It's difficult to miss the deficiencies of the 2022 Digital Data Protection Bill: the proposed statute appears to be well intentioned, and it does attempt to protect those whose data is collected — data principals as the document refers to them — but it's inability to set meaningful boundaries and to draft with a degree of specificity has resulted in its falling far short of its ostensible aims.

The bill does not go so far as to explicitly state that only such personal data as is essential to provide services or goods may be collected and then retained for no longer than necessary or until the data principal withdraws consent for data retention. However, it does, through the Explanation to Section 5 and through Section 7(8), attempt to limit the processing and collection of personal data.

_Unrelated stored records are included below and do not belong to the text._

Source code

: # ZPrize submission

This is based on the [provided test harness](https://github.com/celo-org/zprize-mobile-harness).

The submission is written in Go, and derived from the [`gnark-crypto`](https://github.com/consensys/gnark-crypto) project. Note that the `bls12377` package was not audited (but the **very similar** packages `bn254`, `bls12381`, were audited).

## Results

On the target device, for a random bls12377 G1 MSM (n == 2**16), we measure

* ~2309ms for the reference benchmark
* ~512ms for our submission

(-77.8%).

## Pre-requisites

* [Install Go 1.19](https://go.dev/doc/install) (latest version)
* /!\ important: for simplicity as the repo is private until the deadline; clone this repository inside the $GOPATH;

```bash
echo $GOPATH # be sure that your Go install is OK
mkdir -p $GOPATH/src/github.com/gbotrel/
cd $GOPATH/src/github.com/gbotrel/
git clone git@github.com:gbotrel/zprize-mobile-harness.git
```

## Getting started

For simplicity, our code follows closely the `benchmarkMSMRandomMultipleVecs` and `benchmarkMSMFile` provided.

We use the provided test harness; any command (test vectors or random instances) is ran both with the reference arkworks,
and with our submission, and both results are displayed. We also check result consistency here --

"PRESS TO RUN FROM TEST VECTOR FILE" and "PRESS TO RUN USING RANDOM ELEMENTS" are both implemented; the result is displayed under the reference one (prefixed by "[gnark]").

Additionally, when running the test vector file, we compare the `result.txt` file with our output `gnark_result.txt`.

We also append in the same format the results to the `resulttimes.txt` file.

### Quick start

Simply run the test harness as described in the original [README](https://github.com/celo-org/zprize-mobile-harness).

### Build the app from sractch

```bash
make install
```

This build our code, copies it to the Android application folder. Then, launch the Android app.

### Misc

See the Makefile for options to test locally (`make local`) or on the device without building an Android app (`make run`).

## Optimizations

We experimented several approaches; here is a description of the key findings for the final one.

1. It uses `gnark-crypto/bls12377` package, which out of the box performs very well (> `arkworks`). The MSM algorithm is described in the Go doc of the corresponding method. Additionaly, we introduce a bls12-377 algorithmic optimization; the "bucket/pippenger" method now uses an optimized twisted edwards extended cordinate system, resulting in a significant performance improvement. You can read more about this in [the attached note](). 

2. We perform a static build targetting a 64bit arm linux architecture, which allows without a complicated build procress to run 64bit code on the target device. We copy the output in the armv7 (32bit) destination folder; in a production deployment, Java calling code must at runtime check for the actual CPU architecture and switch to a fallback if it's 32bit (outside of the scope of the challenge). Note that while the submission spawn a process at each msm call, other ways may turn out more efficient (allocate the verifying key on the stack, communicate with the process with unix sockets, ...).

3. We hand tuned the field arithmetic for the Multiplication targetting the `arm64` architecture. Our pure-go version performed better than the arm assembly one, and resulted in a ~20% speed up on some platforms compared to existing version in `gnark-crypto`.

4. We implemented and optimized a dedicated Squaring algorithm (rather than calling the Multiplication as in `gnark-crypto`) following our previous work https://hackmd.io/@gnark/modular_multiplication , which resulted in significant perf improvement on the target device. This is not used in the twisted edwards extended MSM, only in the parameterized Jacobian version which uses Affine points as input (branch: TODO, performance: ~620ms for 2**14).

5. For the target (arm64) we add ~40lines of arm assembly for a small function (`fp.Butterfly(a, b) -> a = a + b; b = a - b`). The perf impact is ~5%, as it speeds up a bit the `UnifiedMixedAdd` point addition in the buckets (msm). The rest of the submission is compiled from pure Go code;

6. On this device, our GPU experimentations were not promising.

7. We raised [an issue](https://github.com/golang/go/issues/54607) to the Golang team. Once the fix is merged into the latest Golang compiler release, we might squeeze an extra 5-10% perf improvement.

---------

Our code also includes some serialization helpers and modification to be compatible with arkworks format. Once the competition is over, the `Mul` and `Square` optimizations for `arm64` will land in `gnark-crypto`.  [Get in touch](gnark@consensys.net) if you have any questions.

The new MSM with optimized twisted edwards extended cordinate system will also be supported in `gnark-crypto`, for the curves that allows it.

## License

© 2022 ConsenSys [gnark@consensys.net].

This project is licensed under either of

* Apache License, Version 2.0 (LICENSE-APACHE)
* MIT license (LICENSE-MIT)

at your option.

Although the latter provision reads: "The performance of any contract already concluded between a Data Fiduciary and a Data Principal shall not be made conditional on the consent to the processing of any personal data not necessary for that purpose", unfortunately, as is obvious from Section 5, which only allows data processing for a lawful purpose — with 'lawful purpose' meaning any purpose 'not expressly forbidden by law' — those who wish to deal with others' data have a free rein provided they do not act in a manner inconsistent with the other provisions of the legislation.

Structural Issues

The evident desire to protect data principals is rather dampened by three factors. Firstly, the provisions to protect them are often clearly inadequate. For example, Section 9(5) contemplates having data principals be informed of data breaches affecting them but then fails to actually accord meaningful protection to them by omitting any mention of a time frame within which the occurrence of breaches must be communicated from its text.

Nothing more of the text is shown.